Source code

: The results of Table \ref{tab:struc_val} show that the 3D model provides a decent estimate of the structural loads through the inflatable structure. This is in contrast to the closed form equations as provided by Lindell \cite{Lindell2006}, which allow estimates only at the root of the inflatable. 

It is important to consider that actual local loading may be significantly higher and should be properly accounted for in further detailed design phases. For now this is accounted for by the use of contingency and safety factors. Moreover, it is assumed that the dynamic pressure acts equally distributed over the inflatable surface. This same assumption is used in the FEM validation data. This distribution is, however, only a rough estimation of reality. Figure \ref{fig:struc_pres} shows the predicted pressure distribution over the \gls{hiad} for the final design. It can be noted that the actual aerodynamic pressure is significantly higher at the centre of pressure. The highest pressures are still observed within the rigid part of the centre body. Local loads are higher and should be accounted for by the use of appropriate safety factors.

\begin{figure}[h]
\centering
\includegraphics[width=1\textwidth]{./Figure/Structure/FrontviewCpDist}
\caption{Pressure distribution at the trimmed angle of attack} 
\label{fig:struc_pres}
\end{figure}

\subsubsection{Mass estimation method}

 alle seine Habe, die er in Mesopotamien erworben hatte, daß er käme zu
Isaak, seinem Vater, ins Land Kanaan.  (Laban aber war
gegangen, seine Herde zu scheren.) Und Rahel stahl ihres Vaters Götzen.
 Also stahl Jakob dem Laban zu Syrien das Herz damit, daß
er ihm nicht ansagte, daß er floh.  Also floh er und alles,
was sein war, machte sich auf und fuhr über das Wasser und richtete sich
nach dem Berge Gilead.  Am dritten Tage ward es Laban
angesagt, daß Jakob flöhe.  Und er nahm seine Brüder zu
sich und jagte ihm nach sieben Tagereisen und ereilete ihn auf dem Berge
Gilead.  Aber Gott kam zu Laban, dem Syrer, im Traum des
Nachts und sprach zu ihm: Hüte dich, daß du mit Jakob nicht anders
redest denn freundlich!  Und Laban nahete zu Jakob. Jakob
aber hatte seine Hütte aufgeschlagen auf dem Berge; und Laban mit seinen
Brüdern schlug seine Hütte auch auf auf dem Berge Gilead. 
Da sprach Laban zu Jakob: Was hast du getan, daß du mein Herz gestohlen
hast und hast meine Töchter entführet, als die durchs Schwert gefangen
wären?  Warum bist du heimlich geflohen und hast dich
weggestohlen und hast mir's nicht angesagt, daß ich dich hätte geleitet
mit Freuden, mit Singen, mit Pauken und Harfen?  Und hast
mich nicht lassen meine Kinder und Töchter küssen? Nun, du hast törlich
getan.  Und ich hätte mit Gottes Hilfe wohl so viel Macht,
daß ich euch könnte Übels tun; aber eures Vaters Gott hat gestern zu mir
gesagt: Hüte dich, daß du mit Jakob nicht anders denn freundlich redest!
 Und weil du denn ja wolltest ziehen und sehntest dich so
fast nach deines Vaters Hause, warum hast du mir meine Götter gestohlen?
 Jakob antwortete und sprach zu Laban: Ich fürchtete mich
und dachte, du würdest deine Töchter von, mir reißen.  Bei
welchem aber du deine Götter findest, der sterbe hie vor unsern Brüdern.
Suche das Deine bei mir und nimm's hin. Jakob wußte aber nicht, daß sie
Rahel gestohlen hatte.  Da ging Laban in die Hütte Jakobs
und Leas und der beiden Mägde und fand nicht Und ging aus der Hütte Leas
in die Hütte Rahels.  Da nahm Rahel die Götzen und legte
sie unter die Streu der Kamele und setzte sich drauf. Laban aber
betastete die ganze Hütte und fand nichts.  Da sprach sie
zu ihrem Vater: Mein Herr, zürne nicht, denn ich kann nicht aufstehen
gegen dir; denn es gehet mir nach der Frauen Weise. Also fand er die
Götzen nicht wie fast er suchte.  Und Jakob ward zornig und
○ ○ ○
#### [GOAL OF THE EXERCISE]
Print the listing above from its first line through the line with "alle seine Habe, die", and stop there.

#### [OUTPUT]
Source code

: The results of Table \ref{tab:struc_val} show that the 3D model provides a decent estimate of the structural loads through the inflatable structure. This is in contrast to the closed form equations as provided by Lindell \cite{Lindell2006}, which allow estimates only at the root of the inflatable. 

It is important to consider that actual local loading may be significantly higher and should be properly accounted for in further detailed design phases. For now this is accounted for by the use of contingency and safety factors. Moreover, it is assumed that the dynamic pressure acts equally distributed over the inflatable surface. This same assumption is used in the FEM validation data. This distribution is, however, only a rough estimation of reality. Figure \ref{fig:struc_pres} shows the predicted pressure distribution over the \gls{hiad} for the final design. It can be noted that the actual aerodynamic pressure is significantly higher at the centre of pressure. The highest pressures are still observed within the rigid part of the centre body. Local loads are higher and should be accounted for by the use of appropriate safety factors.

\begin{figure}[h]
\centering
\includegraphics[width=1\textwidth]{./Figure/Structure/FrontviewCpDist}
\caption{Pressure distribution at the trimmed angle of attack} 
\label{fig:struc_pres}
\end{figure}

\subsubsection{Mass estimation method}

 alle seine Habe, die er in Mesopotamien erworben hatte, daß er käme zu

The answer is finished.